Sunday, July 12, 2015
I Can't Understand
This has been a rough day. If you're a gamer, you already know why... Satoru Iwata, the long-time developer for HAL Laboratories who graduated to Nintendo CEO after Hiroshi Yamauchi retired in 2002, died from complications of a bile duct growth yesterday. It's all a little hard to take in, especially since I had no idea Iwata was ill. For me, there was no warning... everything Nintendo is and has been for the last thirteen years just came to a screeching halt with a single Twitter post. Are you sure? This isn't a hoax, is it? Oh, it came from a Nintendo press release? That is pretty official, isn't it? Shit.
What really gets me is that I don't know if I can honestly grieve for this man. I've never met Satoru Iwata, never knew him personally. I just appreciate his work as both a game designer (dating all the way back to Star Battle for the ancient VIC-20) and the leader of a major game company. The Iwata era ushered in a new, more Western-friendly Nintendo, with a console that appealed to almost everyone and a lantern-jawed marketing executive who vowed to kick ass and take names while making games.
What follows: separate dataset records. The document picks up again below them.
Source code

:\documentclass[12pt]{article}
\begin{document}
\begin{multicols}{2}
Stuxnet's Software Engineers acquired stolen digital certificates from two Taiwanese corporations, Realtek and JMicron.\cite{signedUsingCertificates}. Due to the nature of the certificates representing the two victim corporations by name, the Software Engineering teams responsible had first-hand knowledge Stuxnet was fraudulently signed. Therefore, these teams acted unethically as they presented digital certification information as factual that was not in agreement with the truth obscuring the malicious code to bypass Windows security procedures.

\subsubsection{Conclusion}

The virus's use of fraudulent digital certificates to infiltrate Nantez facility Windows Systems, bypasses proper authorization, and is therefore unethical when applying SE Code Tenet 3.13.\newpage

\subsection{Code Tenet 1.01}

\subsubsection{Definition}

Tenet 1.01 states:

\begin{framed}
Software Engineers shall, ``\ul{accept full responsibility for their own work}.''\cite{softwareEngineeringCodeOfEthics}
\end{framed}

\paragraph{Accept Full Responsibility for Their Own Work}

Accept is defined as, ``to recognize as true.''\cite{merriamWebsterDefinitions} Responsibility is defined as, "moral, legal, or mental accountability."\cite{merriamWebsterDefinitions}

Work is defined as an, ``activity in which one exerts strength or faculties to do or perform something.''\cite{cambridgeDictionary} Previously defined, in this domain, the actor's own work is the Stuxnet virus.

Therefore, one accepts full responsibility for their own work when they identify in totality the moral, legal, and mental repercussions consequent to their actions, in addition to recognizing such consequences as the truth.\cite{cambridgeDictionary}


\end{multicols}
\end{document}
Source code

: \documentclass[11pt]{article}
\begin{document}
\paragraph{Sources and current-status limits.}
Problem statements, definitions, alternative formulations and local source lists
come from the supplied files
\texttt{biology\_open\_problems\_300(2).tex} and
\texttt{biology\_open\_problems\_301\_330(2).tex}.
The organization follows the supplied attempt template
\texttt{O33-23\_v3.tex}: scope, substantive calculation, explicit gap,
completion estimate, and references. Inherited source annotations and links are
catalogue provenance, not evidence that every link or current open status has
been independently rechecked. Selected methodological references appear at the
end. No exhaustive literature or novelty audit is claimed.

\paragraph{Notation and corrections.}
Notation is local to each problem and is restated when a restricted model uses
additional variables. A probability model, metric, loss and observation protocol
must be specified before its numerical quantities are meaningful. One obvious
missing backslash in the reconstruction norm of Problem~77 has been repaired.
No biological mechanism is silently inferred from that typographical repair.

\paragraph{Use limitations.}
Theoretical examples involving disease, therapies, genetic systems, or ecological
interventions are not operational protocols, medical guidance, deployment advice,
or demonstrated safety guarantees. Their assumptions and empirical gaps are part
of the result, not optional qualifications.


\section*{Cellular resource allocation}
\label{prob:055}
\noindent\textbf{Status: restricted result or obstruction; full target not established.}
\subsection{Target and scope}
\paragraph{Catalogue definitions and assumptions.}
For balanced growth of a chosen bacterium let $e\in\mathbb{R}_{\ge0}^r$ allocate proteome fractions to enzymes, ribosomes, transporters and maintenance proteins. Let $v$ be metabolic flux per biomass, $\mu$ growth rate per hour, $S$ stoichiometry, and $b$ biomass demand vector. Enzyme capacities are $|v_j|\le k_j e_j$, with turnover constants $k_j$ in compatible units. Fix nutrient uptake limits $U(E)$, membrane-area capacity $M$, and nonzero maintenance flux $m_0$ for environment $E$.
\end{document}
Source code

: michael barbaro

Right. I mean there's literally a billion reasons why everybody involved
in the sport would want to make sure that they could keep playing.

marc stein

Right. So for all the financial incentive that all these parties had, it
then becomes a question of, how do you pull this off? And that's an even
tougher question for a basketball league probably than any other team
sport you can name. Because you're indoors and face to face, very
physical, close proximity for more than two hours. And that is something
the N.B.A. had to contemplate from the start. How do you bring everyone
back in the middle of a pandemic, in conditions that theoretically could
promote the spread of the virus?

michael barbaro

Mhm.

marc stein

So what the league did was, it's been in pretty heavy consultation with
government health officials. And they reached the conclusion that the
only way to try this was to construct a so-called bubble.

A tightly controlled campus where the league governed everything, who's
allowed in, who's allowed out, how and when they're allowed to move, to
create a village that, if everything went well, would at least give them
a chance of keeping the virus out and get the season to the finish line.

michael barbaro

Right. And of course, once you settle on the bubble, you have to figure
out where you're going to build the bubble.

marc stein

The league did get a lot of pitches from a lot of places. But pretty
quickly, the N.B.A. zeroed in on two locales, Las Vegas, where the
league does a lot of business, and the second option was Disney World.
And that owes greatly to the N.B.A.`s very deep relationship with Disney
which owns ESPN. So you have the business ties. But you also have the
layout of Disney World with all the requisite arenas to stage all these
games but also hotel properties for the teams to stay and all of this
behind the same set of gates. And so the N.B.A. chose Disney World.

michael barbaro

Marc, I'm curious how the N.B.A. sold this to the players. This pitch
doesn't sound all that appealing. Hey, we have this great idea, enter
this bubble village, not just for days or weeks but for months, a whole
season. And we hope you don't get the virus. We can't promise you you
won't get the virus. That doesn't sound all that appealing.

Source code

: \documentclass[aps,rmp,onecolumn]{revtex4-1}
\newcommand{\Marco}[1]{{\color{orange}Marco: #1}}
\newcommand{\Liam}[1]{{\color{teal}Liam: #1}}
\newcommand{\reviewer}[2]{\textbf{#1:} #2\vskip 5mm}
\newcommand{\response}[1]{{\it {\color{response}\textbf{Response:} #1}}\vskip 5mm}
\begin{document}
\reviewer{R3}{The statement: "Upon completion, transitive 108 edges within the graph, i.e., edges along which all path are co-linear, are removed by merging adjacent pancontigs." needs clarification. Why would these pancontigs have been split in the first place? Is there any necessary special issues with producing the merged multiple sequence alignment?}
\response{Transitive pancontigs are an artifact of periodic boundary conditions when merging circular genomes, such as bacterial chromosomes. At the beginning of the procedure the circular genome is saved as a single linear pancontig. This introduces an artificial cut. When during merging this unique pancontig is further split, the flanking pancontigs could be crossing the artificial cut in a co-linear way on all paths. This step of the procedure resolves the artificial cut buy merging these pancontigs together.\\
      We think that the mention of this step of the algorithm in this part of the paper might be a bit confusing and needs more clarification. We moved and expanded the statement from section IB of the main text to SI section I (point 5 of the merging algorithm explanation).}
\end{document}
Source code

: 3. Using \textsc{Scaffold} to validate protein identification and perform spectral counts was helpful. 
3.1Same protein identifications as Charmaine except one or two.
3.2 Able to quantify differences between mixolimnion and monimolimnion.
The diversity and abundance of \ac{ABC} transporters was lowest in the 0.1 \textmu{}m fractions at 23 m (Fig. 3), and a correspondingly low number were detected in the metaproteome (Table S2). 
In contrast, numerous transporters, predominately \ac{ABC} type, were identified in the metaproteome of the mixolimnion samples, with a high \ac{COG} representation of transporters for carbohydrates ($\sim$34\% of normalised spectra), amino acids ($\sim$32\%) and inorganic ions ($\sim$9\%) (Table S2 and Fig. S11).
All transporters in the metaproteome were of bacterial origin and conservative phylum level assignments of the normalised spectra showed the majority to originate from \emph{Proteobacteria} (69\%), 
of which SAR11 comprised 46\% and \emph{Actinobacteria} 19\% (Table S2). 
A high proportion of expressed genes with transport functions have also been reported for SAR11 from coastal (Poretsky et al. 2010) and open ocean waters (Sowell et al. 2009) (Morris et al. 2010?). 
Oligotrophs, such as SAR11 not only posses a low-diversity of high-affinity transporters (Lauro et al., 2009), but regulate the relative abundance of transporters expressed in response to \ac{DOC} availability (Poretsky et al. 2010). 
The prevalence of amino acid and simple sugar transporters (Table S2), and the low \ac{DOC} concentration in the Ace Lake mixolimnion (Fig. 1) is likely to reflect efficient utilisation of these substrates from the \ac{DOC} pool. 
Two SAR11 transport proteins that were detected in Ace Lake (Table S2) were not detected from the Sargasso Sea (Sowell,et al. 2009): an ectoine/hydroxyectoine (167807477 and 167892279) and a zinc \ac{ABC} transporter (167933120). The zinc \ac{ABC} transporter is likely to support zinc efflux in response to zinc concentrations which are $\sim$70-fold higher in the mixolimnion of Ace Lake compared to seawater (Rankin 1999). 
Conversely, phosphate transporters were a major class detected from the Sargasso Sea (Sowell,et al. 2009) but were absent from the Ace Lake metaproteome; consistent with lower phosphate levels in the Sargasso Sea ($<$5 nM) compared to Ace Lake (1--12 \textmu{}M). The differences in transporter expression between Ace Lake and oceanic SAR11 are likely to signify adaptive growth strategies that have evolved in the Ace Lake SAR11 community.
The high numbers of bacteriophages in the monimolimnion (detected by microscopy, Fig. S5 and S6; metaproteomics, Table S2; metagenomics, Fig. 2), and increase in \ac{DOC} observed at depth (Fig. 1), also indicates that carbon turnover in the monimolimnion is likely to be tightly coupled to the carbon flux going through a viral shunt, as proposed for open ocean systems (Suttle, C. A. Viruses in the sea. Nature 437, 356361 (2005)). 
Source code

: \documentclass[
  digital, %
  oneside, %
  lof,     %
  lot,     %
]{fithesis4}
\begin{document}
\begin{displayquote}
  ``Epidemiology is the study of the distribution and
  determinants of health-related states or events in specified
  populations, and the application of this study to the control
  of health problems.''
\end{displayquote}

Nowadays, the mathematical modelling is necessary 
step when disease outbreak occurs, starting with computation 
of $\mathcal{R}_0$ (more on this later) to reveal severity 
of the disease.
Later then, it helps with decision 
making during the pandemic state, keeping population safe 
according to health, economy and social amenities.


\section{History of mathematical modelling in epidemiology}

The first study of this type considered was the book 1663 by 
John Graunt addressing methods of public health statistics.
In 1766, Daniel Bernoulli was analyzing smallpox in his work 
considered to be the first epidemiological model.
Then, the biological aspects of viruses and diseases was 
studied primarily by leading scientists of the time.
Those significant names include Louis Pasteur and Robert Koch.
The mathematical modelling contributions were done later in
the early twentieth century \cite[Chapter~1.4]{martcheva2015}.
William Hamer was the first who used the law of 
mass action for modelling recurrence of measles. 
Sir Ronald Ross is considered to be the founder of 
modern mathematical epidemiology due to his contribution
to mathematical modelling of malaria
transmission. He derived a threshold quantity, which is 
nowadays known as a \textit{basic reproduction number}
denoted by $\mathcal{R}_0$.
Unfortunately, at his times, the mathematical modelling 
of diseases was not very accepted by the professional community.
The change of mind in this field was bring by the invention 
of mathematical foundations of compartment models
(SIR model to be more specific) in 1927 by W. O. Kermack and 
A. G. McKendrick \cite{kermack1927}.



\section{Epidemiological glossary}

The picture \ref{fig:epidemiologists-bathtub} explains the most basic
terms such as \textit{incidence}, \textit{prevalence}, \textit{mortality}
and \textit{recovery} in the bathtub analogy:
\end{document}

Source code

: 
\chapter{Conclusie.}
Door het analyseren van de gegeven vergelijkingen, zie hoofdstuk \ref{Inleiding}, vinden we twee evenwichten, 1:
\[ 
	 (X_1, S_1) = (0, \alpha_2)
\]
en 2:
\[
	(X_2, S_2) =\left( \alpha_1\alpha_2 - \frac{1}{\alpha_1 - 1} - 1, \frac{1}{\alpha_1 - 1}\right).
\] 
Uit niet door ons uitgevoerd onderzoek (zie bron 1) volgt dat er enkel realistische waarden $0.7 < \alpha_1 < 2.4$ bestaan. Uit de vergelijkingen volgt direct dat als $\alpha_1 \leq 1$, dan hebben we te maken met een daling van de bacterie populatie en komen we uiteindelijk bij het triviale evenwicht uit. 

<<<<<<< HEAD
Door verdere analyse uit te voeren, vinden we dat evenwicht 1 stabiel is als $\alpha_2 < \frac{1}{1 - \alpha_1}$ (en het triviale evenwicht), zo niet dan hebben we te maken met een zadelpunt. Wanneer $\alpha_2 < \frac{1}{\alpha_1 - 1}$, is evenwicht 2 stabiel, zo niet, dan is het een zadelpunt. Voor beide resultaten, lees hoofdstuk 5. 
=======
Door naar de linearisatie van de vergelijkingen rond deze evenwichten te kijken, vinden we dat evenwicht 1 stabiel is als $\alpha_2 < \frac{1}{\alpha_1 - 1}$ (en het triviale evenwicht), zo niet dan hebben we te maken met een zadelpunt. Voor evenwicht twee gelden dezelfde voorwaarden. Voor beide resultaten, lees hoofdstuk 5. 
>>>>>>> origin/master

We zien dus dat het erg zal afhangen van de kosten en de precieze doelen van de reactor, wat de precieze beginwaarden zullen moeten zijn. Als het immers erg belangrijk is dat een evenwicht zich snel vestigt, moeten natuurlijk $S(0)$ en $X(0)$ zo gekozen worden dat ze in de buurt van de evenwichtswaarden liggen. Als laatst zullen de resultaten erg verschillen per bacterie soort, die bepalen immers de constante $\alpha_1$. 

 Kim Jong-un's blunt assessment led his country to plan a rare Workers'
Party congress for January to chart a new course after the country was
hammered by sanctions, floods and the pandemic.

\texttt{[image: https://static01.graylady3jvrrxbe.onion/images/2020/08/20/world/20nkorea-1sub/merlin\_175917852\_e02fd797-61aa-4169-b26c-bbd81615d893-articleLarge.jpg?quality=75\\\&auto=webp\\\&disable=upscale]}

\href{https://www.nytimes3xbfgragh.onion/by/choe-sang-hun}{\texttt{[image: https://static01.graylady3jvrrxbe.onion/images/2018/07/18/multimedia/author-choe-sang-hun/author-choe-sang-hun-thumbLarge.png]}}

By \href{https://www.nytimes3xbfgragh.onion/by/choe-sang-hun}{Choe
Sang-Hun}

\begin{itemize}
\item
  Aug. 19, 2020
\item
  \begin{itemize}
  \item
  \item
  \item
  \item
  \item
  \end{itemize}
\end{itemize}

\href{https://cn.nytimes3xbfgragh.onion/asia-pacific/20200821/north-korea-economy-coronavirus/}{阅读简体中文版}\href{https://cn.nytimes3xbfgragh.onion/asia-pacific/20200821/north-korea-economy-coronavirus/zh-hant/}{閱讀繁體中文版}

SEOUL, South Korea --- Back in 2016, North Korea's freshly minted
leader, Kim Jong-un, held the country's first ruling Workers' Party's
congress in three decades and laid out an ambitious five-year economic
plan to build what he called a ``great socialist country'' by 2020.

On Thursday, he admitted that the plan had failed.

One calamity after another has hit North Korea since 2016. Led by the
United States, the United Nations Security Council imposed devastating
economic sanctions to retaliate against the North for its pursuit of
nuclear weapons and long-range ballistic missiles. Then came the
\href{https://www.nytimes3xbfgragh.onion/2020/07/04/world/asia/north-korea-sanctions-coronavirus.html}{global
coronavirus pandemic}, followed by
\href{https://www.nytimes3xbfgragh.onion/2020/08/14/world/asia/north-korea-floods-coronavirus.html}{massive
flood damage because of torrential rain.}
So I'm not sure if mourning Iwata's death is a genuine act of sympathy, or just selfishness on my part. Would I care if he had been lower on the Nintendo food chain, perhaps a lesser known programmer or a random accountant buried deep within the company? Would it matter if he had nothing to do with the company at all; just an ordinary salaryman trying to make ends meet? I think about Iwata's death and wonder if I'm mourning the man himself, or what he's done for me, and what will happen to Nintendo (and by proxy, me) in his absence.
I feel terrible that this all happened. But for who, exactly? It's something I'll have to come to grips with as Nintendo deals with this loss and plans for an uncertain future.